Nessa direção, ao divulgarem as notícias, os jornalistas não funcionam como meros transmissores, mas, sobretudo como intérpretes da realidade. Ao noticiarem o crime e a violência, por exemplo, não se limitam apenas em retratar a verdade e os fatos, mas transformam a notícia num julgamento do certo e do errado[7]. Aqui, a autoridade cultural dos jornalistas se torna mais expressiva, constituindo uma verdadeira autoridade moral. Sob este prisma, o jornalismo pode ser considerado um ofício moralizador.

No desempenho desse ofício, os jornalistas não simplesmente reiteram e reforçam uma ordem moral: “eles são chamados não tanto para manter, como produzir padrões de julgamento moral, mas à eles é negado pelo cânone da objetividade, a oportunidade de explicitamente fazer, e, mais importante, analisar e defender tais julgamentos[8]. Através desse processo a ordem moral é tornada um fato. Como tal  pode ser observada e reportada com distanciamento. Essa tarefa é realizada através do apelo a uma série de parâmetros: à lei, aos códigos, ou diretivas formalizadas, à normalidade, à decência comum. Esses apelos servem para manter os repórteres protegidos da responsabilidade de seus próprios julgamentos.

Assim, a Imprensa, tem reivindicado uma função de utilidade pública, realizando a justiça onde o Poder Judiciário está em falta. Segundo ALBUQUERQUE[9], a maneira engajada de atuar da Imprensa brasileira traduz um modo típico de releitura da teoria norte-americana do Quarto - Poder.

Ao contrário do que ocorre nos Estados Unidos, onde a Imprensa assume o compromisso de manter o equilíbrio entre os três poderes, atuando no sentido de informar o cidadão, no Brasil, funciona como o antigo Poder Moderador, pois mais do que contribuir para o equilíbrio, intervém a favor de um poder contra o outro, a fim de preservar a ordem pública, sempre percebida como instável. Apenas informar os cidadãos não é o suficiente, é preciso, sobretudo, formá-los.

Há, porém, uma outra razão para o conflito: Imprensa e Judiciário se utilizam de sistemas distintos de produção de verdades. Enquanto o Judiciário obedece a uma lógica longa e complexa na produção de suas verdades, a Imprensa, para garantir a circulação diária do noticiário, utiliza um conjunto de procedimentos que possibilita uma produção instantânea de verdades. Conseqüentemente, as referidas instituições obedecem a temporalidades, lógicas e critérios opostos. A oposição dos modos de funcionamento aponta à origem de problemas como a violação de direitos constitucionais dos acusados e a existência de “verdades” conflitantes, bem como à homologia de métodos de onde advém uma relação de complementariedade entre as instituições. 

Quanto à diversidade de temporalidades, é preciso destacar que para atender a demanda diária por notícias, os jornalistas obedecem a um código de valores que os possibilita transformar “fatos” em “matérias jornalísticas” em um curto intervalo de tempo. Tal procedimento pode ser entendido como uma rede de factualidade[10]. Essa rede é, fundamentalmente, uma rede de poder, pois estimula os jornalistas a identificarem como notícia determinados acontecimentos em detrimento de outros.
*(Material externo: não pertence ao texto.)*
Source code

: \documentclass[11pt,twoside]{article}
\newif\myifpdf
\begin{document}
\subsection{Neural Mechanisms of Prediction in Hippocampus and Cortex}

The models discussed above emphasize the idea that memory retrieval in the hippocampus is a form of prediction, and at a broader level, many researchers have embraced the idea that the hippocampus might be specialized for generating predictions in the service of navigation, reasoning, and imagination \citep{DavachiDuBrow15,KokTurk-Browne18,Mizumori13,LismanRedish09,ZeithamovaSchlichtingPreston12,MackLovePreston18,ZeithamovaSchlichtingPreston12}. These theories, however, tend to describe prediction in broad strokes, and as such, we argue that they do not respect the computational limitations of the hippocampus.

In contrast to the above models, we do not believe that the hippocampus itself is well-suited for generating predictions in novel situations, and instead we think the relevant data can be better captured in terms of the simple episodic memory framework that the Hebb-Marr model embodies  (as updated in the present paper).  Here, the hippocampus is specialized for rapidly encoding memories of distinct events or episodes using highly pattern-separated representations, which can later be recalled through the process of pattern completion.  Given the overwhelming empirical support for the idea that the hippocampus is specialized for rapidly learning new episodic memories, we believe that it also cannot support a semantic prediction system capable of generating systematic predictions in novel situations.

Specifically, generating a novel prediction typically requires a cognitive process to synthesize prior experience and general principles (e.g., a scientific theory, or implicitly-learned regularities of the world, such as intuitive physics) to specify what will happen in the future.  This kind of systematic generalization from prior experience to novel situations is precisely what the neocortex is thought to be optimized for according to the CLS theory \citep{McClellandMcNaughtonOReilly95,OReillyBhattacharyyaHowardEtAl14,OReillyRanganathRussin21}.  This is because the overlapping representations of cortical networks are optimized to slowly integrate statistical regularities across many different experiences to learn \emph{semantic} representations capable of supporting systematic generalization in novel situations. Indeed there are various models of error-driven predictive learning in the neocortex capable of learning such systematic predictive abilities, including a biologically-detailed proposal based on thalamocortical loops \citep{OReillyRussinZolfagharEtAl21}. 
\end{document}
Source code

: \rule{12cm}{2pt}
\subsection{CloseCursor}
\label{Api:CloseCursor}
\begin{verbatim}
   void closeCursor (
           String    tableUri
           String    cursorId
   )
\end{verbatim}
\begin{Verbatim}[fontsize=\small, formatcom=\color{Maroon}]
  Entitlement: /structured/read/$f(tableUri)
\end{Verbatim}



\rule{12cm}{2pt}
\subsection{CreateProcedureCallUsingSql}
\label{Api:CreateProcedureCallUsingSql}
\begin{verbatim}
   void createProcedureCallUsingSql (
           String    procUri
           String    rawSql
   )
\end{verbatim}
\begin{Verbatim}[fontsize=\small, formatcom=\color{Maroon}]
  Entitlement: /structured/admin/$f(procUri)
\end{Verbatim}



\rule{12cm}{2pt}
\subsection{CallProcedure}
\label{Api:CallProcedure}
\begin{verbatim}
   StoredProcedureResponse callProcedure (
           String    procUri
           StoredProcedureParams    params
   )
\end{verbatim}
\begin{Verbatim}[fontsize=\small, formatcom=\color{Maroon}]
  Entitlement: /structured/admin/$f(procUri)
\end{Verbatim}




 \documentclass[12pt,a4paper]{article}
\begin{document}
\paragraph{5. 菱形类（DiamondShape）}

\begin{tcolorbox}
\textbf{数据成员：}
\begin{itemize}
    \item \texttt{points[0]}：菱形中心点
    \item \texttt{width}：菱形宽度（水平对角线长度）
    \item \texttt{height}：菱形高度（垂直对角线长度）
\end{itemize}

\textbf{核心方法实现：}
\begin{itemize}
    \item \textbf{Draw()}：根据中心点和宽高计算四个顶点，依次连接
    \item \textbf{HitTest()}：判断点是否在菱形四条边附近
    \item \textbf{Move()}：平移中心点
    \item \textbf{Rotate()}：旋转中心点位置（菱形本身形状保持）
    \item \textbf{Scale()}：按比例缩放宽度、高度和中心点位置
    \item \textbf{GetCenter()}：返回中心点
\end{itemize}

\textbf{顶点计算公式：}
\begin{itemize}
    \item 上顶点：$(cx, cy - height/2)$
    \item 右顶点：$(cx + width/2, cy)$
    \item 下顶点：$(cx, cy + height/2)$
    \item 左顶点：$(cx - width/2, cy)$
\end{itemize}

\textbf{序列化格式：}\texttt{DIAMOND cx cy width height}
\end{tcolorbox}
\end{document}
Por outro lado, o Judiciário comprometido com as regras processuais, penais e com as garantias constitucionais, principalmente com o contraditório[11], a presunção de inocência do réu[12] e a imparcialidade do juiz[13], - sem os quais o processo é considerado nulo, não pode dar o seu veredicto de maneira imediata.

Quanto à lógica de produção da verdade parte-se da premissa de que a característica dúplice da produção da verdade jurídica se contrapõe à lógica unitária da produção da notícia. Explica-se: o processo de produção da notícia pressupõe verdades que são concebidas pelos jornalistas como fatos. Entende-se por “fato” toda informação pertinente coletada por métodos profissionais validados que especificam a relação entre o que é conhecido e como é conhecido[14]. 

A produção da verdade jurídica, de outro lado, é fundada na complicada e longa lógica do processo judicial contraditório, no qual participam partes com interesses opostos, e por isso, no que se refere ao processo de natureza penal, é definida como acusatória. Entretanto, esta lógica engloba ainda uma outra lógica: a administrativa inquisitorial do inquérito policial, que similarmente ao Jornalismo define a verdade como fato. O inquérito policial é tido como procedimento administrativo e não judicial. Mas é apensado ao processo judicial e serve como peça de informação ou de instrução probatória. Ao construir o noticiário sobre o crime e a violência, a Imprensa tende a se basear nas investigações policiais, e, dessa forma, acaba subvertendo a lógica da produção da verdade jurídica[15].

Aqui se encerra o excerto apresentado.